**Provided records:**
......

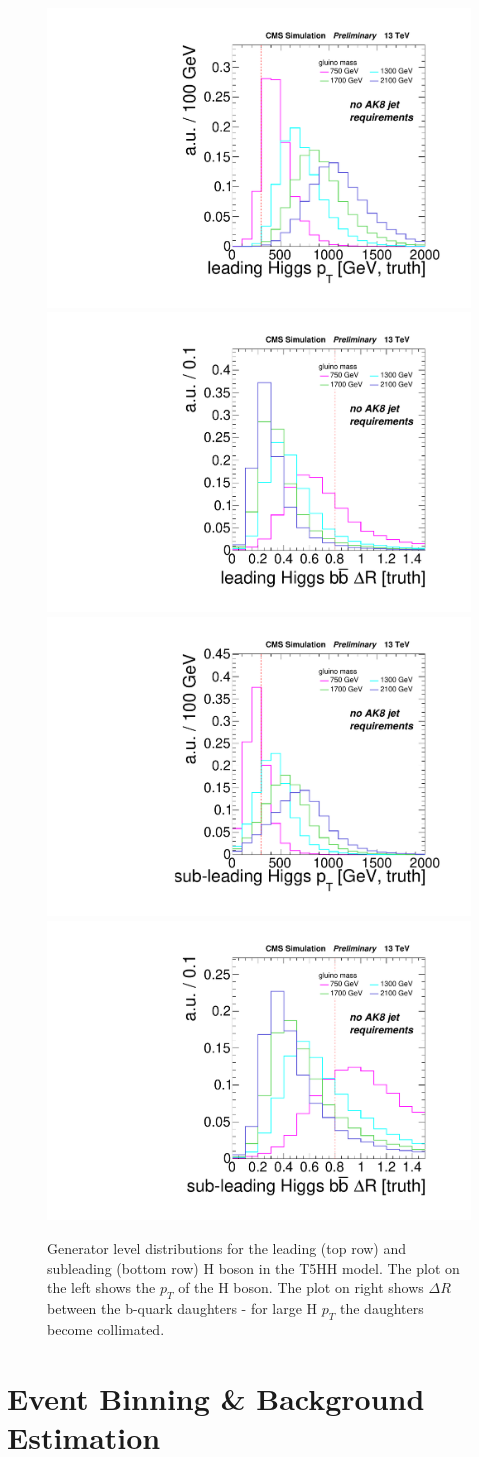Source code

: \begin{figure}[hbp!]
\centering
\includegraphics[width=0.45\linewidth]{figs/leadHiggsPt.pdf}
\includegraphics[width=0.45\linewidth]{figs/leadHiggsDr.pdf}\\
\includegraphics[width=0.45\linewidth]{figs/subleadHiggsPt.pdf}
\includegraphics[width=0.45\linewidth]{figs/subleadHiggsDr.pdf}\\
\caption{
Generator level distributions for the leading (top row) and subleading (bottom row) H boson in the T5HH model. The plot on the left shows the $p_{T}$ of the H boson. The plot on right shows $\Delta R$ between the b-quark daughters - for large H $p_{T}$ the daughters become collimated.
}
\label{fig:GenHiggsBoost}
\end{figure}

\section{Event Binning \& Background Estimation}


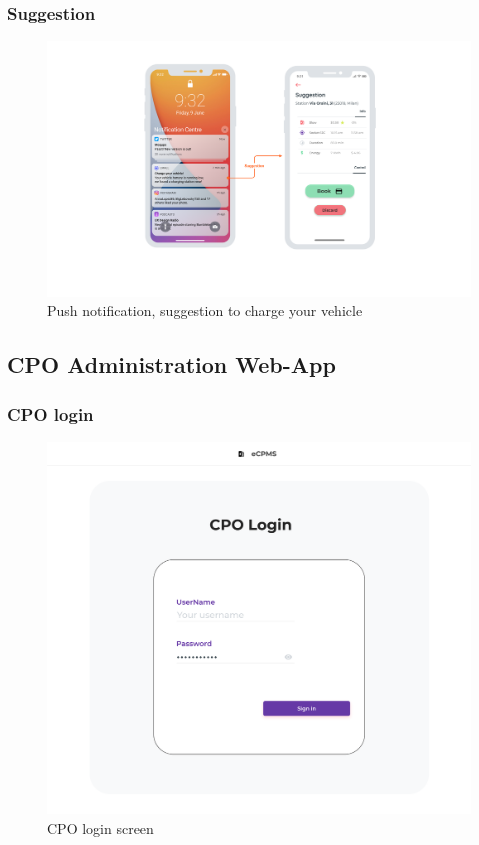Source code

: \subsubsection{Suggestion}
\begin{center}
    \begin{figure}[H]
        \includegraphics[width=\textwidth]{./img/design/app/Suggestion.png}
        \caption{Push notification, suggestion to charge your vehicle}
    \end{figure}
\end{center}



\subsection{CPO Administration Web-App}

\subsubsection{CPO login}
\begin{center}
    \begin{figure}[H]
        \includegraphics[width=\textwidth]{./img/design/web/login.png}
        \caption{CPO login screen}
    \end{figure}
\end{center}


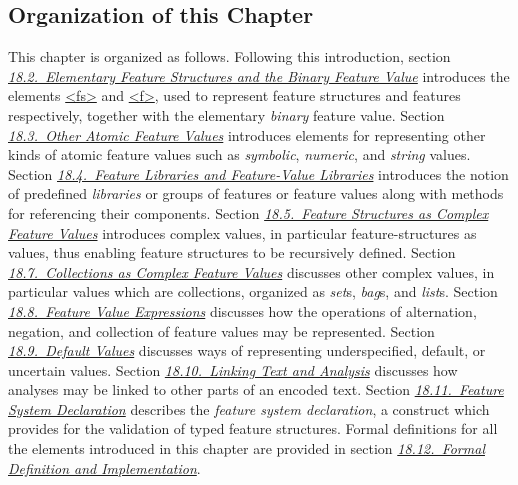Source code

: \subsection[{Organization of this Chapter}]{Organization of this Chapter}\label{FSor}\par
This chapter is organized as follows. Following this introduction, section \textit{\hyperref[FSBI]{18.2.\ Elementary Feature Structures and the Binary Feature Value}} introduces the elements \hyperref[TEI.fs]{<fs>} and \hyperref[TEI.f]{<f>}, used to represent feature structures and features respectively, together with the elementary \textit{binary} feature value. Section \textit{\hyperref[FSSY]{18.3.\ Other Atomic Feature Values}} introduces elements for representing other kinds of atomic feature values such as \textit{symbolic}, \textit{numeric}, and \textit{string} values. Section \textit{\hyperref[FSFL]{18.4.\ Feature Libraries and Feature-Value Libraries}} introduces the notion of predefined \textit{libraries} or groups of features or feature values along with methods for referencing their components. Section \textit{\hyperref[FSST]{18.5.\ Feature Structures as Complex Feature Values}} introduces complex values, in particular feature-structures as values, thus enabling feature structures to be recursively defined. Section \textit{\hyperref[FSSS]{18.7.\ Collections as Complex Feature Values}} discusses other complex values, in particular values which are collections, organized as \textit{set}s, \textit{bag}s, and \textit{list}s. Section \textit{\hyperref[FVE]{18.8.\ Feature Value Expressions}} discusses how the operations of alternation, negation, and collection of feature values may be represented. Section \textit{\hyperref[FSBO]{18.9.\ Default Values}} discusses ways of representing underspecified, default, or uncertain values. Section \textit{\hyperref[FSLINK]{18.10.\ Linking Text and Analysis}} discusses how analyses may be linked to other parts of an encoded text. Section \textit{\hyperref[FD]{18.11.\ Feature System Declaration}} describes the \textit{feature system declaration}, a construct which provides for the validation of typed feature structures. Formal definitions for all the elements introduced in this chapter are provided in section \textit{\hyperref[FSDEF]{18.12.\ Formal Definition and Implementation}}. 
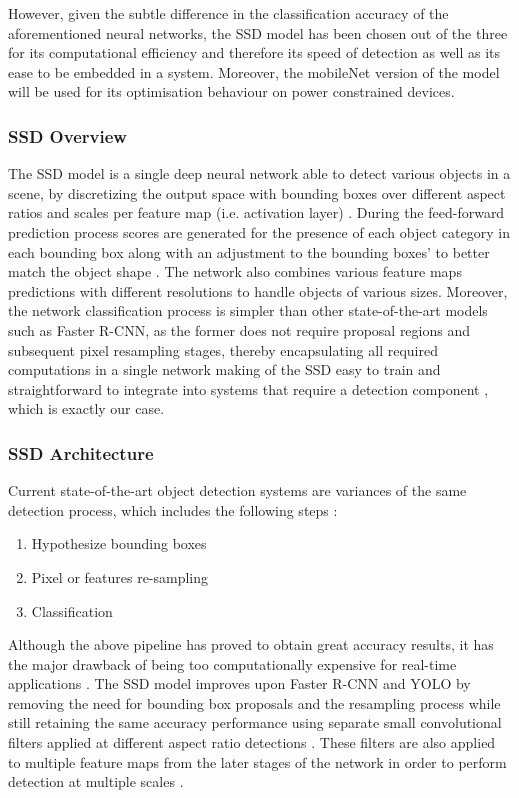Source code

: However, given the subtle difference in the classification accuracy of the aforementioned neural networks, the SSD model has been chosen out of the three for its computational efficiency and therefore its speed of detection as well as its ease to be embedded in a system. Moreover, the mobileNet version of the model will be used for its optimisation behaviour on power constrained devices.

\subsubsection{SSD Overview}

The SSD model is a single deep neural network able to detect various objects in a scene, by discretizing the output space with bounding boxes over different aspect ratios and scales per feature map (i.e. activation layer) \cite{paper:SSD}. During the feed-forward prediction process scores are generated for the presence of each object category in each bounding box along with an adjustment to the bounding boxes' to better match the object shape \cite{paper:SSD}. The network also combines various feature maps predictions with different resolutions to handle objects of various sizes. Moreover, the network classification process is simpler than other state-of-the-art models such as Faster R-CNN, as the former does not require proposal regions and subsequent pixel resampling stages, thereby encapsulating all required computations in a single network making of the SSD easy to train and straightforward to integrate into systems that require a detection component \cite{paper:SSD}, which is exactly our case.

\subsubsection{SSD Architecture}

Current state-of-the-art object detection systems are variances of the same detection process, which includes the following steps \cite{paper:SSD}:

\begin{enumerate}
  \item Hypothesize bounding boxes
  \item Pixel or features re-sampling
  \item Classification
\end{enumerate}

Although the above pipeline has proved to obtain great accuracy results, it has the major drawback of being too computationally expensive for real-time applications \cite{paper:SSD}. The SSD model improves upon Faster R-CNN \cite{paper:FRCNN} and YOLO \cite{paper:YOLO} by removing the need for bounding box proposals and the resampling process while still retaining the same accuracy performance using separate small convolutional filters applied at different aspect ratio detections \cite{paper:SSD}. These  filters are also applied to multiple feature maps from the later stages of the network in order to perform detection at multiple scales \cite{paper:SSD}.

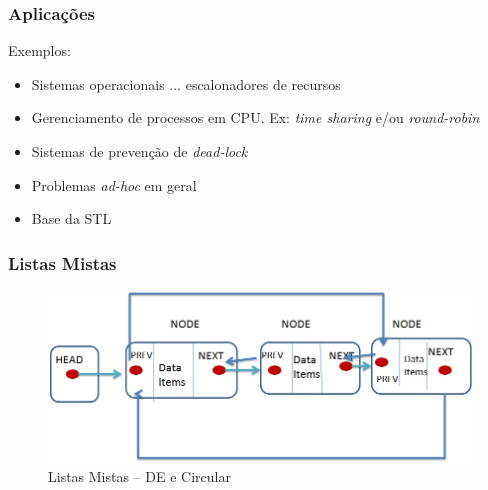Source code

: 
\begin{frame}
\frametitle{Aplicações}

\begin{block}{Exemplos:}
\begin{itemize}
  \item Sistemas operacionais ... escalonadores de recursos
  \item Gerenciamento de processos em CPU. Ex: \textit{time sharing} e/ou 
  \textit{round-robin}
  \item Sistemas de prevenção de \textit{dead-lock}
  \item Problemas \textit{ad-hoc} em geral
  \item Base da STL
\end{itemize}
\end{block}

\end{frame} 


\begin{frame}%

\frametitle{Listas Mistas}

\begin{figure}[!hb]
	\centering
	\includegraphics[height=0.450\paperheight, width=0.8\paperwidth]{figs/fig_listas/lista_circular_DE.jpg}						
			\caption{Listas Mistas -- DE e Circular}	
		\end{figure} 

\end{frame}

......

Transcribe all records verbatim, no pictures.

**Solution for this problem:**
Source code

: \begin{figure}[hbp!]
\centering
\includegraphics[width=0.45\linewidth]{figs/leadHiggsPt.pdf}
\includegraphics[width=0.45\linewidth]{figs/leadHiggsDr.pdf}\\
\includegraphics[width=0.45\linewidth]{figs/subleadHiggsPt.pdf}
\includegraphics[width=0.45\linewidth]{figs/subleadHiggsDr.pdf}\\
\caption{
Generator level distributions for the leading (top row) and subleading (bottom row) H boson in the T5HH model. The plot on the left shows the $p_{T}$ of the H boson. The plot on right shows $\Delta R$ between the b-quark daughters - for large H $p_{T}$ the daughters become collimated.
}
\label{fig:GenHiggsBoost}
\end{figure}

\section{Event Binning \& Background Estimation}


Source code

: \subsubsection{Suggestion}
\begin{center}
    \begin{figure}[H]
        \includegraphics[width=\textwidth]{./img/design/app/Suggestion.png}
        \caption{Push notification, suggestion to charge your vehicle}
    \end{figure}
\end{center}



\subsection{CPO Administration Web-App}

\subsubsection{CPO login}
\begin{center}
    \begin{figure}[H]
        \includegraphics[width=\textwidth]{./img/design/web/login.png}
        \caption{CPO login screen}
    \end{figure}
\end{center}


Source code

: \subsection[{Organization of this Chapter}]{Organization of this Chapter}\label{FSor}\par
This chapter is organized as follows. Following this introduction, section \textit{\hyperref[FSBI]{18.2.\ Elementary Feature Structures and the Binary Feature Value}} introduces the elements \hyperref[TEI.fs]{<fs>} and \hyperref[TEI.f]{<f>}, used to represent feature structures and features respectively, together with the elementary \textit{binary} feature value. Section \textit{\hyperref[FSSY]{18.3.\ Other Atomic Feature Values}} introduces elements for representing other kinds of atomic feature values such as \textit{symbolic}, \textit{numeric}, and \textit{string} values. Section \textit{\hyperref[FSFL]{18.4.\ Feature Libraries and Feature-Value Libraries}} introduces the notion of predefined \textit{libraries} or groups of features or feature values along with methods for referencing their components. Section \textit{\hyperref[FSST]{18.5.\ Feature Structures as Complex Feature Values}} introduces complex values, in particular feature-structures as values, thus enabling feature structures to be recursively defined. Section \textit{\hyperref[FSSS]{18.7.\ Collections as Complex Feature Values}} discusses other complex values, in particular values which are collections, organized as \textit{set}s, \textit{bag}s, and \textit{list}s. Section \textit{\hyperref[FVE]{18.8.\ Feature Value Expressions}} discusses how the operations of alternation, negation, and collection of feature values may be represented. Section \textit{\hyperref[FSBO]{18.9.\ Default Values}} discusses ways of representing underspecified, default, or uncertain values. Section \textit{\hyperref[FSLINK]{18.10.\ Linking Text and Analysis}} discusses how analyses may be linked to other parts of an encoded text. Section \textit{\hyperref[FD]{18.11.\ Feature System Declaration}} describes the \textit{feature system declaration}, a construct which provides for the validation of typed feature structures. Formal definitions for all the elements introduced in this chapter are provided in section \textit{\hyperref[FSDEF]{18.12.\ Formal Definition and Implementation}}. 
Source code

: However, given the subtle difference in the classification accuracy of the aforementioned neural networks, the SSD model has been chosen out of the three for its computational efficiency and therefore its speed of detection as well as its ease to be embedded in a system. Moreover, the mobileNet version of the model will be used for its optimisation behaviour on power constrained devices.

\subsubsection{SSD Overview}

The SSD model is a single deep neural network able to detect various objects in a scene, by discretizing the output space with bounding boxes over different aspect ratios and scales per feature map (i.e. activation layer) \cite{paper:SSD}. During the feed-forward prediction process scores are generated for the presence of each object category in each bounding box along with an adjustment to the bounding boxes' to better match the object shape \cite{paper:SSD}. The network also combines various feature maps predictions with different resolutions to handle objects of various sizes. Moreover, the network classification process is simpler than other state-of-the-art models such as Faster R-CNN, as the former does not require proposal regions and subsequent pixel resampling stages, thereby encapsulating all required computations in a single network making of the SSD easy to train and straightforward to integrate into systems that require a detection component \cite{paper:SSD}, which is exactly our case.

\subsubsection{SSD Architecture}

Current state-of-the-art object detection systems are variances of the same detection process, which includes the following steps \cite{paper:SSD}:

\begin{enumerate}
  \item Hypothesize bounding boxes
  \item Pixel or features re-sampling
  \item Classification
\end{enumerate}

Although the above pipeline has proved to obtain great accuracy results, it has the major drawback of being too computationally expensive for real-time applications \cite{paper:SSD}. The SSD model improves upon Faster R-CNN \cite{paper:FRCNN} and YOLO \cite{paper:YOLO} by removing the need for bounding box proposals and the resampling process while still retaining the same accuracy performance using separate small convolutional filters applied at different aspect ratio detections \cite{paper:SSD}. These  filters are also applied to multiple feature maps from the later stages of the network in order to perform detection at multiple scales \cite{paper:SSD}.

Source code

: 
\begin{frame}
\frametitle{Aplicações}

\begin{block}{Exemplos:}
\begin{itemize}
  \item Sistemas operacionais ... escalonadores de recursos
  \item Gerenciamento de processos em CPU. Ex: \textit{time sharing} e/ou 
  \textit{round-robin}
  \item Sistemas de prevenção de \textit{dead-lock}
  \item Problemas \textit{ad-hoc} em geral
  \item Base da STL
\end{itemize}
\end{block}

\end{frame} 


\begin{frame}%

\frametitle{Listas Mistas}

\begin{figure}[!hb]
	\centering
	\includegraphics[height=0.450\paperheight, width=0.8\paperwidth]{figs/fig_listas/lista_circular_DE.jpg}						
			\caption{Listas Mistas -- DE e Circular}	
		\end{figure} 

\end{frame}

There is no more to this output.